Medeniyetin beşiği olarak adlandırılan Mezopatamya; Fırat ve Dicle nehirleri arasında kalan bereketli toprakları ifade ediyor. Şanlıurfa, Mardin, Diyarbakır, Batman, Siirt, Hakkari gibi illeri kapsıyor. Göbeklitepe’den Mardin yaylalarına, Cilo buzullarından Nemrut’a uzanan geniş coğrafya, trekking dünyasının yeni gözdesi haline geldi.
Rotalar antik kentler, mağaralar ve vadilerden geçerken; katılımcılara hem fiziksel bir deneyim hem de kültürel bir yolculuk sunuyor. Kartpostal gibi kareleriyle görenleri büyüleyip kendisine çekiyor. Mesela endemik bir bitki olan ters laleyi görebileceğiniz başka bir coğrafya yok ya da binlerce yıllık taş yapılar arasında gün doğumunu izleyebileceğiniz başka bir yer yok. Mezopotamya, hem doğanın hem tarihin el ele verdiği eşsiz bir sahne gibi karşınıza çıkıyor.
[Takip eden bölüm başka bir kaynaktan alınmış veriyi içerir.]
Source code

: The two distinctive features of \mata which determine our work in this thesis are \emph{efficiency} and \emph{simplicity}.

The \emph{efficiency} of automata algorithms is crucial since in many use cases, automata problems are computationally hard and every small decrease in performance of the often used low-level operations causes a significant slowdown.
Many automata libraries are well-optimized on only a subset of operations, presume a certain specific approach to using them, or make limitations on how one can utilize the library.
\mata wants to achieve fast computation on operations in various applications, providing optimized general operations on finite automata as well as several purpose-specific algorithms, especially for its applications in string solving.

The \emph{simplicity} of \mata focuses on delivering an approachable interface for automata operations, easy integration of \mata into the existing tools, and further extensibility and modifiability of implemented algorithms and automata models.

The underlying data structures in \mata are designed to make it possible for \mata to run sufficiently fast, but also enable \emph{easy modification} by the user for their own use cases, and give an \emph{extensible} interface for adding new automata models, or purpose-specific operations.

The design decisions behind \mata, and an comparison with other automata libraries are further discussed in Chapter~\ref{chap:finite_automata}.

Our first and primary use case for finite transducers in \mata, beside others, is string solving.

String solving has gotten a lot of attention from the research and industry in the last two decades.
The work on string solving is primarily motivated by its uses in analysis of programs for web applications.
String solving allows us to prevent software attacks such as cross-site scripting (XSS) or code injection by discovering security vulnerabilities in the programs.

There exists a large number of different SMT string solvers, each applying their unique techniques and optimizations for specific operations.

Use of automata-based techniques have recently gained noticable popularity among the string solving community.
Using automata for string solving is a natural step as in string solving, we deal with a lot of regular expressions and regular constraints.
Yürüyüşler genellikle profesyonel rehberler eşliğinde, kamp konaklamalı ya da butik otel destekli olarak organize ediliyor. Günde ortalama 15–20 kilometrelik parkurlar, farklı zorluk seviyelerine sahip. Özellikle ilkbahar ve sonbahar aylarında, hem iklim hem de manzara açısından bölge yürüyüş için en uygun zamanları sunuyor.
Bölgenin doğası kadar kültürel zenginliği de dikkat çekici. Katılımcılar yalnızca patikalarda yürümekle kalmıyor; taş evli köylerde konuk ediliyor, yöresel yemekler tadıyor, oraya ait ne varsa deneyimleme şansı elde ediyor. Bu yönüyle Mezopotamya, klasik trekking anlayışının ötesine geçerek ‘kültürel yürüyüş’ kavramını ön plana çıkarıyor.
Yüksek irtifalı etaplar, zorlu geçişler ve değişken hava koşulları sebebiyle bölge daha çok macerasever ve keşfetmeyi seven yürüyüşçülere öneriliyor.
Hem ayak izlerinizi bırakabileceğiniz hem de binlerce yıllık izleri takip edebileceğiniz bu topraklar, 2025 trekking sezonunun en çok konuşulan destinasyonlarından biri olmaya aday.